8) Pete’s Dragon – Scoff if you like, but Disney allowed indie writer/director David Lowery (‘Ain’t Them Bodies Saints’) to take only the basic idea of the 1977 original animation/live action hybrid and craft something classically magical. Through a combination of a subdued country score, vivid acting by a cast that understands the earnestness of the film they are in, an isolated Pacific Northwest setting that heightens the fairy-tale like wonder, and palpable special effects juxtaposing the feral young orphan with a fully realized CG marvel, he creates an experience of empathy within a familiar narrative. Audiences may have experienced this type of story before from ‘Old Yeller’ to ‘E.T.’, but when done this sincerely well, it’s impossible to resist, whether you’re eight years old or eighty . . .
7) The Witch – One would be hard pressed to identify an artistic representation on screen fitting of the matter of the New England witch and its’ resonant themes of religious persecution, feminine repression, and incendiary hysteria . . . until now.
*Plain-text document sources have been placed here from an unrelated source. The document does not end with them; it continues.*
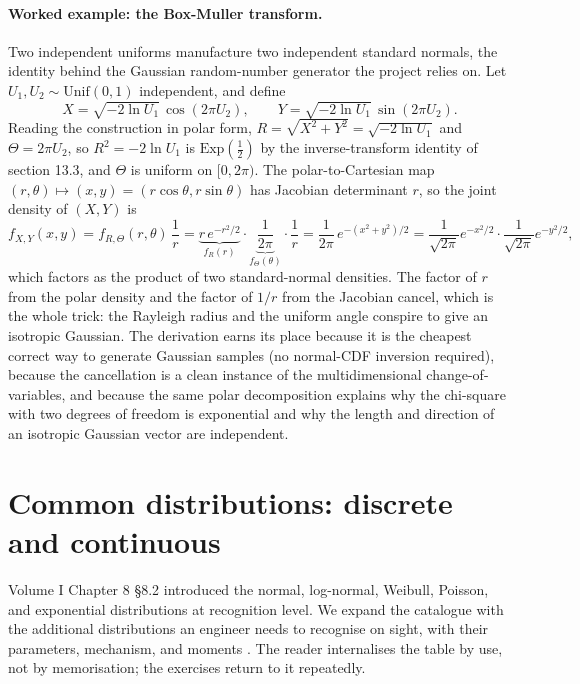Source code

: \paragraph{Worked example: the Box-Muller transform.} Two independent
uniforms manufacture two independent standard normals, the identity
behind the Gaussian random-number generator the project relies on. Let
$U_{1}, U_{2} \sim \mathrm{Unif}(0, 1)$ independent, and define
\[
X = \sqrt{-2\ln U_{1}}\,\cos(2\pi U_{2}), \qquad
Y = \sqrt{-2\ln U_{1}}\,\sin(2\pi U_{2}).
\]
Reading the construction in polar form, $R = \sqrt{X^{2} + Y^{2}} =
\sqrt{-2\ln U_{1}}$ and $\Theta = 2\pi U_{2}$, so $R^{2} = -2\ln U_{1}$
is $\mathrm{Exp}(\tfrac12)$ by the inverse-transform identity of section
13.3, and $\Theta$ is uniform on $[0, 2\pi)$. The polar-to-Cartesian map
$(r, \theta) \mapsto (x, y) = (r\cos\theta, r\sin\theta)$ has Jacobian
determinant $r$, so the joint density of $(X, Y)$ is
\[
f_{X,Y}(x, y) = f_{R,\Theta}(r, \theta)\,\frac{1}{r}
= \underbrace{r\,e^{-r^{2}/2}}_{f_{R}(r)} \cdot
\underbrace{\frac{1}{2\pi}}_{f_{\Theta}(\theta)} \cdot \frac{1}{r}
= \frac{1}{2\pi}\,e^{-(x^{2}+y^{2})/2}
= \frac{1}{\sqrt{2\pi}}e^{-x^{2}/2}\cdot
\frac{1}{\sqrt{2\pi}}e^{-y^{2}/2},
\]
which factors as the product of two standard-normal densities. The
factor of $r$ from the polar density and the factor of $1/r$ from the
Jacobian cancel, which is the whole trick: the Rayleigh radius and the
uniform angle conspire to give an isotropic Gaussian. The derivation
earns its place because it is the cheapest correct way to generate
Gaussian samples (no normal-CDF inversion required), because the
cancellation is a clean instance of the multidimensional change-of-
variables, and because the same polar decomposition explains why the
chi-square with two degrees of freedom is exponential and why the
length and direction of an isotropic Gaussian vector are independent.



\section{Common distributions: discrete and continuous}

Volume I Chapter 8 §8.2 introduced the normal, log-normal, Weibull,
Poisson, and exponential distributions at recognition level. We
expand the catalogue with the additional distributions an engineer
needs to recognise on sight, with their parameters, mechanism, and
moments \cite[ch.~4-5]{text:ross-probability}. The reader internalises
the table by use, not by memorisation; the exercises return to it
repeatedly.

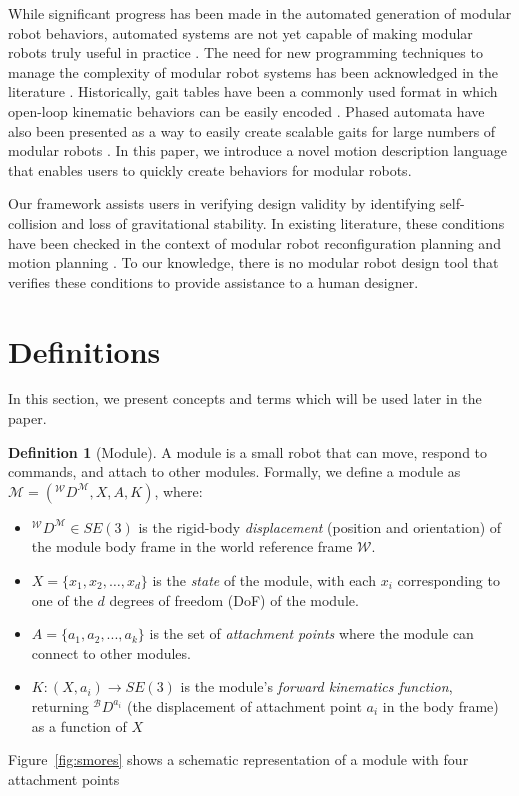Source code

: \documentclass[conference]{IEEEtran}
\theoremstyle{definition}
\newtheorem{definition}{Definition}[section]
\begin{document}
While significant progress has been made in the automated generation of modular robot behaviors,
automated systems are not yet capable of making modular robots truly useful in practice
\cite{yim2007modular}.  The need for new programming techniques to manage the complexity
of modular robot systems has been acknowledged in the literature \cite{yim2000modular}.
Historically, gait tables have been a commonly used format in which open-loop kinematic
behaviors can be easily encoded \cite{yim1994locomotion}. Phased automata have also
been presented as a way to easily create scalable gaits for large numbers of modular
robots \cite{zhang2003phase}. In this paper, we introduce a novel motion description
language that enables users to quickly create behaviors for modular robots.

Our framework assists users in verifying design validity by identifying self-collision
and loss of gravitational stability. In existing literature, these conditions have
been checked in the context of modular robot reconfiguration planning \cite{casal2001reconfiguration} and motion
planning \cite{yoshida2002self}.
To our knowledge, there is no modular robot design tool that verifies
these conditions to provide assistance to a human designer.

\section{Definitions}
\label{sec:preliminaries}
In this section, we present concepts and terms which will be used later in the paper.

\begin{definition}[Module] A module is a small robot that can move, respond to commands,
and attach to other modules.  Formally, we define a  module  as $\mathcal{M}=({^\mathcal{W}}D^{\mathcal{M}}, X, A,
K)$, where:
\begin{itemize}
\item ${^\mathcal{W}}D^{\mathcal{M}}\in SE(3)$ is the rigid-body \textit{displacement} (position and orientation)
of the module body frame in the world reference frame $\mathcal{W}$. 
\item \(X=\lbrace x_1, x_2, \ldots, x_d \rbrace\) is the \textit{state} of the module,
with each \(x_i\) corresponding to one of the \(d\) degrees of freedom (DoF) of the module.
\item $A=\{a_1, a_2, ..., a_k\}$ is the set of \textit{attachment points} where the module can connect to other modules.
\item \(K: (X, a_i) \rightarrow SE(3) \) is the module's \textit{forward kinematics function}, returning \({^\mathcal{B}}D^{a_{i}}\) (the displacement of attachment point \(a_i\)
in the body frame) as a function of \(X\)  \end{itemize}

Figure~\ref{fig:smores} shows a schematic representation of a module with  four attachment points
\end{definition}
\end{document}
Writer / Director Robert Eggers, in his feature debut, is less interested in cheap scares and more interested in building a foreboding sense of dread that permeates every frame, as well as maintaining a constant state of unease and setting up an understanding of how quickly people could turn on each other in the puritan times. Like all classic horror stories, ‘The Witch’ plays with a limited, well-defined setting (naturally lit), human drama touched by the supernatural realm, and a cast and crew dedicated to the illusion (sets built with only material available to the settlers at the time), resulting in the definitive horror story befitting of that unique figure, the American witch . . .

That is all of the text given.